À la lumière de cette annonce, les efforts déployés récemment par le gouvernement britannique pour se présenter comme un leader mondial de la sécurité en matière d’IA – en organisant un sommet sur l’IA cet automne – semblent devoir s’accompagner d’une concurrence régionale.
On ne sait pas encore qui participera au sommet britannique, mais on s’est déjà inquiété du fait que le gouvernement britannique ne consulte pas aussi largement qu’il le prétend lorsque les ministres programment la conférence. L’initiative a également reçu le soutien rapide et enthousiaste des géants de l’IA – y compris un engagement d’accès précoce/prioritaire aux modèles « frontières » pour la recherche britannique sur la sécurité de l’IA de la part de Google DeepMind, OpenAI et Anthropic – peu de temps après une série de réunions entre les PDG des entreprises et le premier ministre britannique.
Il est donc possible de lire la phrase de M. Breton sur la « participation de tous » à la gouvernance de l’IA – « non seulement les grandes entreprises technologiques, mais aussi les start-ups, les entreprises utilisant l’IA dans nos écosystèmes industriels, les consommateurs, les ONG, les experts universitaires et les décideurs politiques » – comme une attaque contre l’approche du Royaume-Uni soutenue par les grandes entreprises technologiques. (Toutefois, Sam Altman, PDG d’OpenAI, a également rencontré Mme von der Leyen en juin lors de sa tournée européenne, ce qui peut expliquer l’attention soudaine qu’elle porte au risque d’extinction de l’IA).

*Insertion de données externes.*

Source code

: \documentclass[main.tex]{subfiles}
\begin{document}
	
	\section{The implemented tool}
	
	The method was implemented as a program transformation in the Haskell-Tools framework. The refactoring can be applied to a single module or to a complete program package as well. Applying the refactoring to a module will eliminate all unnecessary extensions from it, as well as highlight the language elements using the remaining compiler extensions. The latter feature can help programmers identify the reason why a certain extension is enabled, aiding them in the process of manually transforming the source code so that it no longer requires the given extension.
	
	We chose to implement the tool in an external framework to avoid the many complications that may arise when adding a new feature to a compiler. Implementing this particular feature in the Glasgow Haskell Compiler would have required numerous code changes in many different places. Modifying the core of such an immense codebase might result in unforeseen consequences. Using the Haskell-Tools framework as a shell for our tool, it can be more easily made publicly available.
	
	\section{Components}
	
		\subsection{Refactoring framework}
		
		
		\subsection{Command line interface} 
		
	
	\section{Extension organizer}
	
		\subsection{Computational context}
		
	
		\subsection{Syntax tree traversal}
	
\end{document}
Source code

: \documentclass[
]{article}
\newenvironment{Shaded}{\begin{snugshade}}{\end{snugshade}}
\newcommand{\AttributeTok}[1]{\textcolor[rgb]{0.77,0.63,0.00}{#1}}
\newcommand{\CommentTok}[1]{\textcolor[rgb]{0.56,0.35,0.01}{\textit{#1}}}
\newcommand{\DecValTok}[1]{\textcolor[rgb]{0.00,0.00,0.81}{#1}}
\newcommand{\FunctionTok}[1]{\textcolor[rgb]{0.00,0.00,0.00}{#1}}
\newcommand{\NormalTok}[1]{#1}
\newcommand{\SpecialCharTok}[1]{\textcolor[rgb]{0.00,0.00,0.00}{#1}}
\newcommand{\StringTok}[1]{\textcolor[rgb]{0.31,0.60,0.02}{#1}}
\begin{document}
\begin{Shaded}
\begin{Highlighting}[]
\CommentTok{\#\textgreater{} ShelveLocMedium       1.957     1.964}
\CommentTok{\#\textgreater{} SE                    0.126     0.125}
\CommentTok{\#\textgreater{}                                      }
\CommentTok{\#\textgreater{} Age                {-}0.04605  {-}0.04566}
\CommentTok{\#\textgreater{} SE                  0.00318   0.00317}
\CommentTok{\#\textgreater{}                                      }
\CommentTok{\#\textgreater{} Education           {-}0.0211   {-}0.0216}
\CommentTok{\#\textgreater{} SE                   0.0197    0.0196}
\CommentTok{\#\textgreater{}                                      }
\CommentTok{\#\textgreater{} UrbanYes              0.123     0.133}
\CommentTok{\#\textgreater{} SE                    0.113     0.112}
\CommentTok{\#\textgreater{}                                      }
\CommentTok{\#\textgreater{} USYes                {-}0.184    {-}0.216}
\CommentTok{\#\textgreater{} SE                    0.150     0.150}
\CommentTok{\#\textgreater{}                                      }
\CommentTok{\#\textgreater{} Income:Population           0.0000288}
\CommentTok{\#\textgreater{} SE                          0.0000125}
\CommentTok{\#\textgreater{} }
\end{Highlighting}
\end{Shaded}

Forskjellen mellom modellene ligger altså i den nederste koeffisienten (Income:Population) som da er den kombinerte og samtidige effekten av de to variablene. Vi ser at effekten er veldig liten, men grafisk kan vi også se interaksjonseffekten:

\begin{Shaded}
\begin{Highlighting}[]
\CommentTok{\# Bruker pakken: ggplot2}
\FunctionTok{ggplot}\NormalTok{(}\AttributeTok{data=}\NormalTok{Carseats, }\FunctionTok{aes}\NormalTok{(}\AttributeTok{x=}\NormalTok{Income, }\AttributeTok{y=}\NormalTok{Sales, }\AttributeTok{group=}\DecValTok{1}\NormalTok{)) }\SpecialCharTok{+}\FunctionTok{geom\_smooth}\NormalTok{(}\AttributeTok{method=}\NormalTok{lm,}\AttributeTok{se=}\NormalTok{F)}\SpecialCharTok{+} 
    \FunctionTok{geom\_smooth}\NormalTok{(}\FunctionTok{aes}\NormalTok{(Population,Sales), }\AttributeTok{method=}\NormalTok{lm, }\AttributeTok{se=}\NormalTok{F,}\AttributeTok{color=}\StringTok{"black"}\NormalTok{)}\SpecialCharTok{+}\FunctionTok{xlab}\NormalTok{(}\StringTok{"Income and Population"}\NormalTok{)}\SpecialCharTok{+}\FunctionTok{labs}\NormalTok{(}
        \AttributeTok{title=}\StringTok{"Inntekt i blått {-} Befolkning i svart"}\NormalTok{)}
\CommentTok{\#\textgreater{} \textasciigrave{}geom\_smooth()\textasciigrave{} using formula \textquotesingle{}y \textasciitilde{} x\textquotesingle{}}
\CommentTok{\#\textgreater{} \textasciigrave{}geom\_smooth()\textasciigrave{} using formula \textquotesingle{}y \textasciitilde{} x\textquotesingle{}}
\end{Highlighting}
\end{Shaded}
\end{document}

L’Alliance européenne pour l’IA, quant à elle, a été lancée par la Commission en 2018, initialement sous la forme d’un forum de discussion en ligne, mais aussi en véhiculant une variété de réunions et d’ateliers en personne qui, selon l’UE, ont rassemblé des milliers de parties prenantes à ce jour, avec l’intention déclarée d’établir « un dialogue politique ouvert sur l’intelligence artificielle ». Elle a notamment dirigé les travaux du groupe d’experts de haut niveau sur l’IA, qui a contribué à façonner l’élaboration de la politique de la Commission lors de la rédaction de la loi sur l’IA.
« L’Alliance pour l’IA existe depuis 2019. Elle ne s’est pas réunie au cours des deux dernières années, et le commissaire Breton a donc jugé opportun de la convoquer à nouveau », nous a déclaré le porte-parole de la Commission. « L’Assemblée de novembre se tiendra à un moment important du processus d’adoption de la loi sur l’IA. L’accent sera mis sur la mise en œuvre de la loi et du pacte sur l’IA et sur nos efforts plus larges pour promouvoir l’excellence et la confiance dans l’IA.